**Items from a dataset**
____

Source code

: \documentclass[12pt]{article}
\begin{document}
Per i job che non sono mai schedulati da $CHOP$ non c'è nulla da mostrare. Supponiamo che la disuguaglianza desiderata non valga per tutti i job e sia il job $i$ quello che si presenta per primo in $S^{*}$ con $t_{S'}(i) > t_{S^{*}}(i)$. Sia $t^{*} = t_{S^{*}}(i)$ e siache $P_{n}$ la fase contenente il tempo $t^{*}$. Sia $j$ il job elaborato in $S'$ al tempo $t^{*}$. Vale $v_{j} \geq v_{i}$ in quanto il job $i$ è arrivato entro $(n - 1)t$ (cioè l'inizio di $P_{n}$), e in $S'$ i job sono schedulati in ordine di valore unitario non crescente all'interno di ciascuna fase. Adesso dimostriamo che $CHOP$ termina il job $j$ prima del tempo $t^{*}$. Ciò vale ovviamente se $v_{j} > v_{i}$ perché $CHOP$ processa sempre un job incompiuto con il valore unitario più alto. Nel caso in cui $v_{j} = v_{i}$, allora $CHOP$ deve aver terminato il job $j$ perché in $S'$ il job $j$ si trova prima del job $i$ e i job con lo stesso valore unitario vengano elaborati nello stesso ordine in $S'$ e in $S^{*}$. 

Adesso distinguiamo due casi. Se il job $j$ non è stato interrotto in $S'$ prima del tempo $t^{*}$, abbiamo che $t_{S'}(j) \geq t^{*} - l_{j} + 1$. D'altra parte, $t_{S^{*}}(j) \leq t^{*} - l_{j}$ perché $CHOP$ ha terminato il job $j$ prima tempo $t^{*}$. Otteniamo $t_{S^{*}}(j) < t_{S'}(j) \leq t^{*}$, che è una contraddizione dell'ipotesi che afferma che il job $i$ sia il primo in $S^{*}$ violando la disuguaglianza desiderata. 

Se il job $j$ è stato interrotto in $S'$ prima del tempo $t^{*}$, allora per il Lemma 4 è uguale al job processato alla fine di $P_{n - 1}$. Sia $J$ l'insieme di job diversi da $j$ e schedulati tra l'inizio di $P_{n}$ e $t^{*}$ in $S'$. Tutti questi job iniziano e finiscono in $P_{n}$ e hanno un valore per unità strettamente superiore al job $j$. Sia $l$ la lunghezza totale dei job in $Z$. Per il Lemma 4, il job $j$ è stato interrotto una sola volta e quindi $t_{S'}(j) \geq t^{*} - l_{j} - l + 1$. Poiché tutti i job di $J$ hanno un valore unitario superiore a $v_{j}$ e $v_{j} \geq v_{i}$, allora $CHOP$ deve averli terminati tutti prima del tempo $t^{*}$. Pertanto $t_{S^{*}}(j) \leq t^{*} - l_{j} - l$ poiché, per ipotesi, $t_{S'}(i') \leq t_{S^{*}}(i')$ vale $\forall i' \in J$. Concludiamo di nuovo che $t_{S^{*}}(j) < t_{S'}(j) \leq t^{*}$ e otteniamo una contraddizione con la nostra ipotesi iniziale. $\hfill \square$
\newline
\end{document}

____

**WHAT THE TASK ASKS**
Would you transcribe every entry exactly?

**ANSWER TO THIS PROBLEM**
Source code

: \documentclass[12pt]{article}
\begin{document}
Per i job che non sono mai schedulati da $CHOP$ non c'è nulla da mostrare. Supponiamo che la disuguaglianza desiderata non valga per tutti i job e sia il job $i$ quello che si presenta per primo in $S^{*}$ con $t_{S'}(i) > t_{S^{*}}(i)$. Sia $t^{*} = t_{S^{*}}(i)$ e siache $P_{n}$ la fase contenente il tempo $t^{*}$. Sia $j$ il job elaborato in $S'$ al tempo $t^{*}$. Vale $v_{j} \geq v_{i}$ in quanto il job $i$ è arrivato entro $(n - 1)t$ (cioè l'inizio di $P_{n}$), e in $S'$ i job sono schedulati in ordine di valore unitario non crescente all'interno di ciascuna fase. Adesso dimostriamo che $CHOP$ termina il job $j$ prima del tempo $t^{*}$. Ciò vale ovviamente se $v_{j} > v_{i}$ perché $CHOP$ processa sempre un job incompiuto con il valore unitario più alto. Nel caso in cui $v_{j} = v_{i}$, allora $CHOP$ deve aver terminato il job $j$ perché in $S'$ il job $j$ si trova prima del job $i$ e i job con lo stesso valore unitario vengano elaborati nello stesso ordine in $S'$ e in $S^{*}$. 

Adesso distinguiamo due casi. Se il job $j$ non è stato interrotto in $S'$ prima del tempo $t^{*}$, abbiamo che $t_{S'}(j) \geq t^{*} - l_{j} + 1$. D'altra parte, $t_{S^{*}}(j) \leq t^{*} - l_{j}$ perché $CHOP$ ha terminato il job $j$ prima tempo $t^{*}$. Otteniamo $t_{S^{*}}(j) < t_{S'}(j) \leq t^{*}$, che è una contraddizione dell'ipotesi che afferma che il job $i$ sia il primo in $S^{*}$ violando la disuguaglianza desiderata. 

Se il job $j$ è stato interrotto in $S'$ prima del tempo $t^{*}$, allora per il Lemma 4 è uguale al job processato alla fine di $P_{n - 1}$. Sia $J$ l'insieme di job diversi da $j$ e schedulati tra l'inizio di $P_{n}$ e $t^{*}$ in $S'$. Tutti questi job iniziano e finiscono in $P_{n}$ e hanno un valore per unità strettamente superiore al job $j$. Sia $l$ la lunghezza totale dei job in $Z$. Per il Lemma 4, il job $j$ è stato interrotto una sola volta e quindi $t_{S'}(j) \geq t^{*} - l_{j} - l + 1$. Poiché tutti i job di $J$ hanno un valore unitario superiore a $v_{j}$ e $v_{j} \geq v_{i}$, allora $CHOP$ deve averli terminati tutti prima del tempo $t^{*}$. Pertanto $t_{S^{*}}(j) \leq t^{*} - l_{j} - l$ poiché, per ipotesi, $t_{S'}(i') \leq t_{S^{*}}(i')$ vale $\forall i' \in J$. Concludiamo di nuovo che $t_{S^{*}}(j) < t_{S'}(j) \leq t^{*}$ e otteniamo una contraddizione con la nostra ipotesi iniziale. $\hfill \square$
\newline
\end{document}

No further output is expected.